Problem description: Only the lines of the data below from the one with "4.) Usage Instructions" through the one with "and from there they can" are wanted. Repeat them exactly.
*** Begin section ***
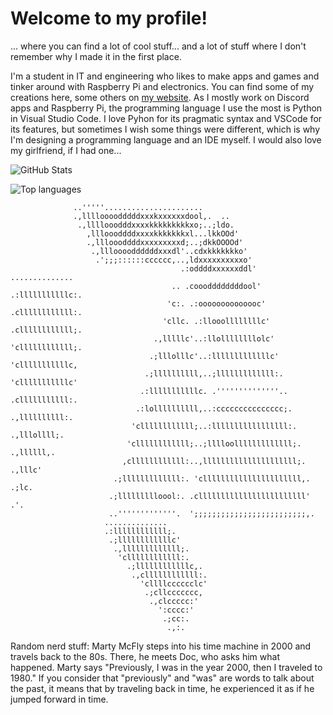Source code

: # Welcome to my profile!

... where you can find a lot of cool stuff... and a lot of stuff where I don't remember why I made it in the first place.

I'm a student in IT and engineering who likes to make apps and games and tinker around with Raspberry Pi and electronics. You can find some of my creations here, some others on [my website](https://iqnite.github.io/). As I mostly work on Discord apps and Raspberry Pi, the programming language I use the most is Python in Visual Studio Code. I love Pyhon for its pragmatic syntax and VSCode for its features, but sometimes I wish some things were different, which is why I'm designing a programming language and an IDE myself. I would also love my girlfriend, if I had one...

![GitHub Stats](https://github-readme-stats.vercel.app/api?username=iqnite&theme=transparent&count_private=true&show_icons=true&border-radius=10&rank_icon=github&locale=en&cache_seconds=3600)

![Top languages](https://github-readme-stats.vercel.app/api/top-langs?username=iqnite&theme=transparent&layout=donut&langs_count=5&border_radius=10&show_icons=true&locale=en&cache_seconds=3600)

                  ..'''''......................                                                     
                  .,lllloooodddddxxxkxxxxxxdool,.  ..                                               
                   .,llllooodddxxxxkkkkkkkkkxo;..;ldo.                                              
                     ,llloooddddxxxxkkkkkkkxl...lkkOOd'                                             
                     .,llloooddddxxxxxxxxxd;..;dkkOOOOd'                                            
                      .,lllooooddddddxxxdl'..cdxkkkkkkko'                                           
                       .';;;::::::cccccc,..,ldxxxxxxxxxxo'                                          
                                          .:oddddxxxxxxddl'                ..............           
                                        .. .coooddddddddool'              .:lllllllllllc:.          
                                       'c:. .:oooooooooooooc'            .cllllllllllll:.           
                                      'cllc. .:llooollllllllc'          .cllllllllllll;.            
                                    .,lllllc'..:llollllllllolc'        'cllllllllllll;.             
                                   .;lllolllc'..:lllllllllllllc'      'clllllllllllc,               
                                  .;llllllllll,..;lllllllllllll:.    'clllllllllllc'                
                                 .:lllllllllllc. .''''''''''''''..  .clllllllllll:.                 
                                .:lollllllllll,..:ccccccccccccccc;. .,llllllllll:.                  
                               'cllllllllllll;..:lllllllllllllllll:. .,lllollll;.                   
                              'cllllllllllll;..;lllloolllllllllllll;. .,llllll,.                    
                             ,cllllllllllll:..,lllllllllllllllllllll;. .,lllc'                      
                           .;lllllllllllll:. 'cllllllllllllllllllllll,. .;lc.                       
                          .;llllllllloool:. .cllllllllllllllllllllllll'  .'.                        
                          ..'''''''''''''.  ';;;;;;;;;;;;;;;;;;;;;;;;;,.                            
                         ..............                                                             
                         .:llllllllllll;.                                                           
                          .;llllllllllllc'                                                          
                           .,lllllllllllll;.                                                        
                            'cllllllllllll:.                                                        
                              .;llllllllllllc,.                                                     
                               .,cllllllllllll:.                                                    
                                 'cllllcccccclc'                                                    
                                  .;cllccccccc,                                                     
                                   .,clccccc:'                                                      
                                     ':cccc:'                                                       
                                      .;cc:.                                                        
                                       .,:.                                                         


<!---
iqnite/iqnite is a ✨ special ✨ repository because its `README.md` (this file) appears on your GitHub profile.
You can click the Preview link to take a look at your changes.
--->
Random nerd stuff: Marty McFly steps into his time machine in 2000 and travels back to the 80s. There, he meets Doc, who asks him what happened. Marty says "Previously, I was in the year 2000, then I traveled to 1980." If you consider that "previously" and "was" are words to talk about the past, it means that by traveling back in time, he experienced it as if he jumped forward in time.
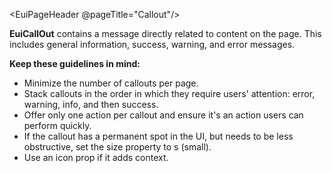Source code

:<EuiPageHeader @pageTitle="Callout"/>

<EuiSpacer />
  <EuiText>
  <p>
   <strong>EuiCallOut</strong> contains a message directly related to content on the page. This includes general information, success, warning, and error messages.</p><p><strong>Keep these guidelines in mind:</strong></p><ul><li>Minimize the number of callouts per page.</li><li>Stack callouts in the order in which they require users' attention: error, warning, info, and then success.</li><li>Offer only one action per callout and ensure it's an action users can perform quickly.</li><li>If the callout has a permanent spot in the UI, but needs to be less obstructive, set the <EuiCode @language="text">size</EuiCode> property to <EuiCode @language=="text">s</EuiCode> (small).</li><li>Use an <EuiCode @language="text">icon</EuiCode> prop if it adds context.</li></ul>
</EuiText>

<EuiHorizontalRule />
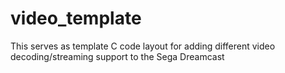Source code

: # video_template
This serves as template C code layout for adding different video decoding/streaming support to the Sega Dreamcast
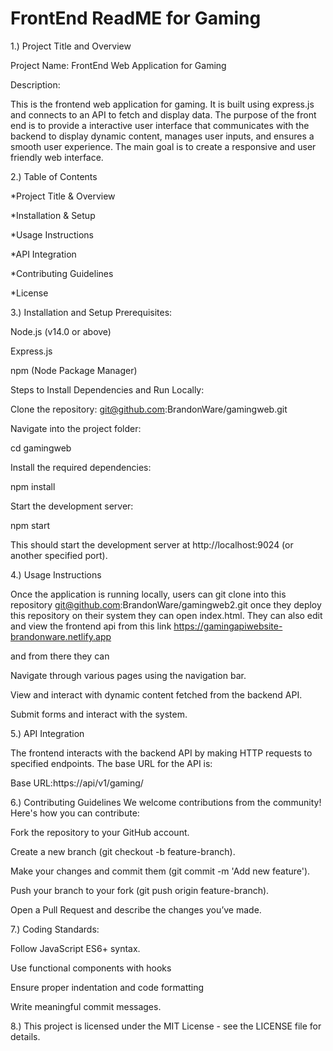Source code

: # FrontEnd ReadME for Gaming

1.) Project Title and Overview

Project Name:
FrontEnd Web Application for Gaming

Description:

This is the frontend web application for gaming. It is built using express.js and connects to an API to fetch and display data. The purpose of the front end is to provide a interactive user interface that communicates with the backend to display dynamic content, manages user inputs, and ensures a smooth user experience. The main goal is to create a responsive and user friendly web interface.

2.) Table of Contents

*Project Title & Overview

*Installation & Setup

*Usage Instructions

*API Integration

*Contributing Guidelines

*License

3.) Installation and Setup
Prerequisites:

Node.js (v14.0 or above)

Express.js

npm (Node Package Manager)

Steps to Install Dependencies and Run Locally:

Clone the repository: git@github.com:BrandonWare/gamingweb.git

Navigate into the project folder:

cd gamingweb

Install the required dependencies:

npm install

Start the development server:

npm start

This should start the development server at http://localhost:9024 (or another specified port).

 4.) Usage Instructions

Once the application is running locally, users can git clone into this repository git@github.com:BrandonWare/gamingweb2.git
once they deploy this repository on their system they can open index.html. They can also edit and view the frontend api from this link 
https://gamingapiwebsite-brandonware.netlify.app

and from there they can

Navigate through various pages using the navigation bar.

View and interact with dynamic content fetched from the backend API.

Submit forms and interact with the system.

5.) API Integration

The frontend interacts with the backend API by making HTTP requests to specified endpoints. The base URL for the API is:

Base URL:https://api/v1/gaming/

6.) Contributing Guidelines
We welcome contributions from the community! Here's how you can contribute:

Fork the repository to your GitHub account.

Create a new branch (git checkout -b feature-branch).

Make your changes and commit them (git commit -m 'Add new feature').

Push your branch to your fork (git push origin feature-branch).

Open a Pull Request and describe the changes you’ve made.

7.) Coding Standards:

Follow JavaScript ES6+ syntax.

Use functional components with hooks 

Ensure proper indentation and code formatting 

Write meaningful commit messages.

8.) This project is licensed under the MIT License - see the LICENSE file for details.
*** End section ***
Output for this task:
 4.) Usage Instructions

Once the application is running locally, users can git clone into this repository git@github.com:BrandonWare/gamingweb2.git
once they deploy this repository on their system they can open index.html. They can also edit and view the frontend api from this link 
https://gamingapiwebsite-brandonware.netlify.app

and from there they can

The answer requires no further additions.